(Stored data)
- Opening Delimiter -
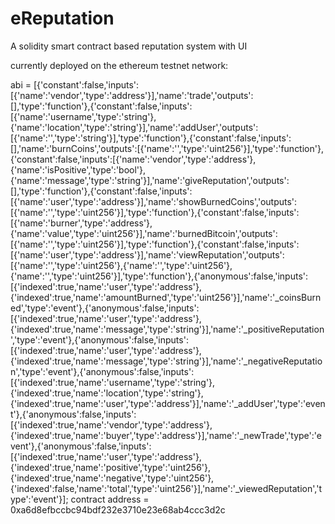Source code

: # eReputation
A solidity smart contract based reputation system with UI

currently deployed on the ethereum testnet network:

abi = [{'constant':false,'inputs':[{'name':'vendor','type':'address'}],'name':'trade','outputs':[],'type':'function'},{'constant':false,'inputs':[{'name':'username','type':'string'},{'name':'location','type':'string'}],'name':'addUser','outputs':[{'name':'','type':'string'}],'type':'function'},{'constant':false,'inputs':[],'name':'burnCoins','outputs':[{'name':'','type':'uint256'}],'type':'function'},{'constant':false,'inputs':[{'name':'vendor','type':'address'},{'name':'isPositive','type':'bool'},{'name':'message','type':'string'}],'name':'giveReputation','outputs':[],'type':'function'},{'constant':false,'inputs':[{'name':'user','type':'address'}],'name':'showBurnedCoins','outputs':[{'name':'','type':'uint256'}],'type':'function'},{'constant':false,'inputs':[{'name':'burner','type':'address'},{'name':'value','type':'uint256'}],'name':'burnedBitcoin','outputs':[{'name':'','type':'uint256'}],'type':'function'},{'constant':false,'inputs':[{'name':'user','type':'address'}],'name':'viewReputation','outputs':[{'name':'','type':'uint256'},{'name':'','type':'uint256'},{'name':'','type':'uint256'}],'type':'function'},{'anonymous':false,'inputs':[{'indexed':true,'name':'user','type':'address'},{'indexed':true,'name':'amountBurned','type':'uint256'}],'name':'_coinsBurned','type':'event'},{'anonymous':false,'inputs':[{'indexed':true,'name':'user','type':'address'},{'indexed':true,'name':'message','type':'string'}],'name':'_positiveReputation','type':'event'},{'anonymous':false,'inputs':[{'indexed':true,'name':'user','type':'address'},{'indexed':true,'name':'message','type':'string'}],'name':'_negativeReputation','type':'event'},{'anonymous':false,'inputs':[{'indexed':true,'name':'username','type':'string'},{'indexed':true,'name':'location','type':'string'},{'indexed':true,'name':'user','type':'address'}],'name':'_addUser','type':'event'},{'anonymous':false,'inputs':[{'indexed':true,'name':'vendor','type':'address'},{'indexed':true,'name':'buyer','type':'address'}],'name':'_newTrade','type':'event'},{'anonymous':false,'inputs':[{'indexed':true,'name':'user','type':'address'},{'indexed':true,'name':'positive','type':'uint256'},{'indexed':true,'name':'negative','type':'uint256'},{'indexed':false,'name':'total','type':'uint256'}],'name':'_viewedReputation','type':'event'}];
contract address = 0xa6d8efbccbc94bdf232e3710e23e68ab4ccc3d2c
- Closing Delimiter -
WHAT YOU SHOULD DO: From the records above, report the count of lines containing "contract" and nothing more.

OUTPUT: 2